C’est tout le problème du stand up. Quand tu le dis comme ça, ça paraît scabreux. Mais je suis sûr qu’en me voyant le dire sur scène tu ne t’es pas posé la question. C’est pour ça que les captations de spectacles ou les extraits, ça nous fait parfois plus de mal qu’autre chose. Quand t’es dans la salle, tu ressens les choses. On te raconte une histoire. C’est viscéral. Je pense que oui, dans la salle, on peut rire de tout. T’as vu ? C’est marrant, on a quand même fini par se demander si on pouvait rire de tout. Comme quoi, ce n’est pas si con, comme question.
Le cinéma tient une place importante dans ta vie. C’est quoi, ton film préféré ?
No Country for Old Men des frères Coen [sorti en 2008, le film oscille entre le thriller et la comédie et suit un tueur à gages en cavale et les personnes à ses trousses, ndlr]. C’est bizarre, mais c’est un film qui me calme. C’est un film qui résume une idée qui me hante : « Est-ce que les gens que tu as aidés t’ont pardonné ? »
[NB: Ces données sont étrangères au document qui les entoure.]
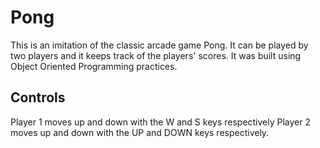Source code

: # Pong

This is an imitation of the classic arcade game Pong. It can be played by two players and it keeps track of the players' scores.
It was built using Object Oriented Programming practices.

## Controls

Player 1 moves up and down with the W and S keys respectively
Player 2 moves up and down with the UP and DOWN keys respectively.
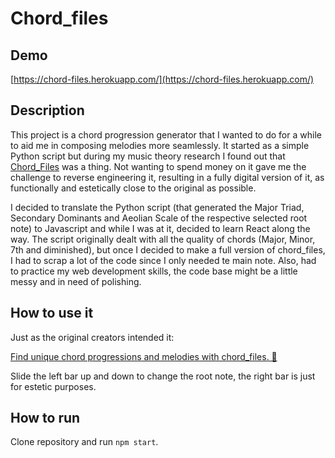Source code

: # Chord_files

## Demo

[https://chord-files.herokuapp.com/](https://chord-files.herokuapp.com/)

## Description
This project is a chord progression generator that I wanted to do for a while to aid me in composing melodies more seamlessly. It started as a simple Python script but during my music theory research I found out that [Chord_Files](https://www.chordfiles.com/) was a thing. Not wanting to spend money on it gave me the challenge to reverse engineering it, resulting in a fully digital version of it, as functionally and estetically close to the original as possible.

I decided to translate the Python script (that generated the Major Triad, Secondary Dominants and Aeolian Scale of the respective selected root note) to Javascript and while I was at it, decided to learn React along the way. The script originally dealt with all the quality of chords (Major, Minor, 7th and diminished), but once I decided to make a full version of chord_files, I had to scrap a lot of the code since I only needed te main note. Also, had to practice my web development skills, the code base might be a little messy and in need of polishing.

## How to use it

Just as the original creators intended it: 

[Find unique chord progressions and melodies with chord_files. 🎸](http://www.youtube.com/watch?v=WhkV-YRiR8k&ab)

Slide the left bar up and down to change the root note, the right bar is just for estetic purposes.

## How to run

Clone repository and run `npm start`.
C’est aussi un film sur le destin. Les choses sont. Tu ne peux rien y faire. Et c’est une idée qui me calme. Je suis dans une période de ma vie où je ne sais pas ce qu’il va se passer, si les choses vont rester telles qu’elles sont, si tout va s’écrouler. Je me dis que je vais faire comme le personnage principal du film… Faire avec. Me laisser porter.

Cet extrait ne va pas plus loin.